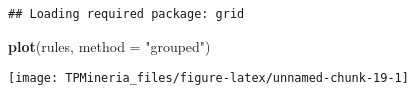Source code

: \documentclass[runningheads,a4paper]{llncs}
\newenvironment{Shaded}{}{}
\newcommand{\KeywordTok}[1]{\textcolor[rgb]{0.00,0.44,0.13}{\textbf{{#1}}}}
\newcommand{\DataTypeTok}[1]{\textcolor[rgb]{0.56,0.13,0.00}{{#1}}}
\newcommand{\StringTok}[1]{\textcolor[rgb]{0.25,0.44,0.63}{{#1}}}
\newcommand{\NormalTok}[1]{{#1}}
\begin{document}
\begin{verbatim}
## Loading required package: grid
\end{verbatim}

\begin{Shaded}
\begin{Highlighting}[]
\KeywordTok{plot}\NormalTok{(rules, }\DataTypeTok{method =} \StringTok{"grouped"}\NormalTok{)}
\end{Highlighting}
\end{Shaded}

\texttt{[image: TPMineria\_files/figure-latex/unnamed-chunk-19-1]}
\end{document}
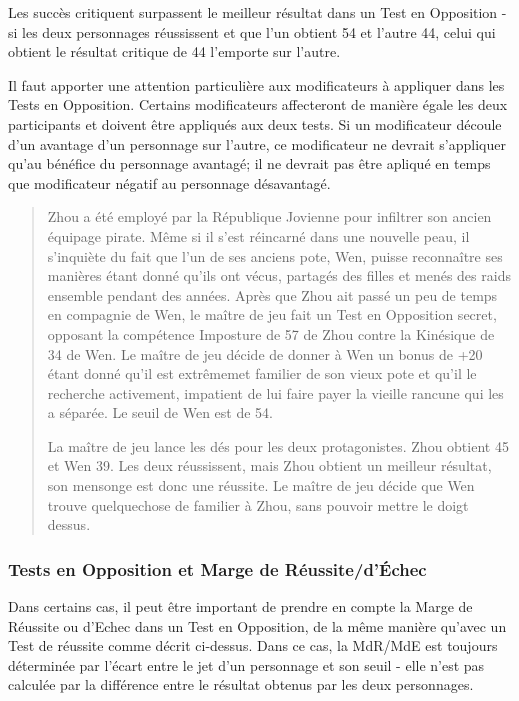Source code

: Les succès critiquent surpassent le meilleur résultat dans un Test en Opposition - si les deux personnages réussissent et que l'un obtient 54 et l'autre 44, celui qui obtient le résultat critique de 44 l'emporte sur l'autre. 

Il faut apporter une attention particulière aux modificateurs à appliquer dans les Tests en Opposition. Certains modificateurs affecteront de manière égale les deux participants et doivent être appliqués aux deux tests. Si un modificateur découle d'un avantage d'un personnage sur l'autre, ce modificateur ne devrait s'appliquer qu'au bénéfice du personnage avantagé; il ne devrait pas être apliqué en temps que modificateur négatif au personnage désavantagé. 

\begin{quotation} Zhou a été employé par la République Jovienne pour infiltrer son ancien équipage pirate. Même si il s'est réincarné dans une nouvelle peau, il s'inquiète du fait que l'un de ses anciens pote, Wen, puisse reconnaître ses manières étant donné qu'ils ont vécus, partagés des filles et menés des raids ensemble pendant des années. Après que Zhou ait passé un peu de temps en compagnie de Wen, le maître de jeu fait un Test en Opposition secret, opposant la compétence Imposture de 57 de Zhou contre la Kinésique de 34 de Wen. Le maître de jeu décide de donner à Wen un bonus de +20 étant donné qu'il est extrêmemet familier de son vieux pote et qu'il le recherche activement, impatient de lui faire payer la vieille rancune qui les a séparée. Le seuil de Wen est de 54. 

La maître de jeu lance les dés pour les deux protagonistes. Zhou obtient 45 et Wen 39. Les deux réussissent, mais Zhou obtient un meilleur résultat, son mensonge est donc une réussite. Le maître de jeu décide que Wen trouve quelquechose de familier à Zhou, sans pouvoir mettre le doigt dessus. \end{quotation} 

\subsubsection{Tests en Opposition et Marge de Réussite/d'Échec} \label{sec:opposed-tests-margin} 

Dans certains cas, il peut être important de prendre en compte la Marge de Réussite ou d'Echec dans un Test en Opposition, de la même manière qu'avec un Test de réussite comme décrit ci-dessus. Dans ce cas, la MdR/MdE est toujours déterminée par l'écart entre le jet d'un personnage et son seuil - elle n'est pas calculée par la différence entre le résultat obtenus par les deux personnages.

#### Task:
Set down every entry above verbatim, without pictures.

#### Problem solution:
Source code

: \documentclass[runningheads,a4paper]{llncs}
\newenvironment{Shaded}{}{}
\newcommand{\KeywordTok}[1]{\textcolor[rgb]{0.00,0.44,0.13}{\textbf{{#1}}}}
\newcommand{\DataTypeTok}[1]{\textcolor[rgb]{0.56,0.13,0.00}{{#1}}}
\newcommand{\StringTok}[1]{\textcolor[rgb]{0.25,0.44,0.63}{{#1}}}
\newcommand{\NormalTok}[1]{{#1}}
\begin{document}
\begin{verbatim}
## Loading required package: grid
\end{verbatim}

\begin{Shaded}
\begin{Highlighting}[]
\KeywordTok{plot}\NormalTok{(rules, }\DataTypeTok{method =} \StringTok{"grouped"}\NormalTok{)}
\end{Highlighting}
\end{Shaded}

\texttt{[image: TPMineria\_files/figure-latex/unnamed-chunk-19-1]}
\end{document}
Source code

: Les succès critiquent surpassent le meilleur résultat dans un Test en Opposition - si les deux personnages réussissent et que l'un obtient 54 et l'autre 44, celui qui obtient le résultat critique de 44 l'emporte sur l'autre. 

Il faut apporter une attention particulière aux modificateurs à appliquer dans les Tests en Opposition. Certains modificateurs affecteront de manière égale les deux participants et doivent être appliqués aux deux tests. Si un modificateur découle d'un avantage d'un personnage sur l'autre, ce modificateur ne devrait s'appliquer qu'au bénéfice du personnage avantagé; il ne devrait pas être apliqué en temps que modificateur négatif au personnage désavantagé. 

\begin{quotation} Zhou a été employé par la République Jovienne pour infiltrer son ancien équipage pirate. Même si il s'est réincarné dans une nouvelle peau, il s'inquiète du fait que l'un de ses anciens pote, Wen, puisse reconnaître ses manières étant donné qu'ils ont vécus, partagés des filles et menés des raids ensemble pendant des années. Après que Zhou ait passé un peu de temps en compagnie de Wen, le maître de jeu fait un Test en Opposition secret, opposant la compétence Imposture de 57 de Zhou contre la Kinésique de 34 de Wen. Le maître de jeu décide de donner à Wen un bonus de +20 étant donné qu'il est extrêmemet familier de son vieux pote et qu'il le recherche activement, impatient de lui faire payer la vieille rancune qui les a séparée. Le seuil de Wen est de 54. 

La maître de jeu lance les dés pour les deux protagonistes. Zhou obtient 45 et Wen 39. Les deux réussissent, mais Zhou obtient un meilleur résultat, son mensonge est donc une réussite. Le maître de jeu décide que Wen trouve quelquechose de familier à Zhou, sans pouvoir mettre le doigt dessus. \end{quotation} 

\subsubsection{Tests en Opposition et Marge de Réussite/d'Échec} \label{sec:opposed-tests-margin} 

Dans certains cas, il peut être important de prendre en compte la Marge de Réussite ou d'Echec dans un Test en Opposition, de la même manière qu'avec un Test de réussite comme décrit ci-dessus. Dans ce cas, la MdR/MdE est toujours déterminée par l'écart entre le jet d'un personnage et son seuil - elle n'est pas calculée par la différence entre le résultat obtenus par les deux personnages.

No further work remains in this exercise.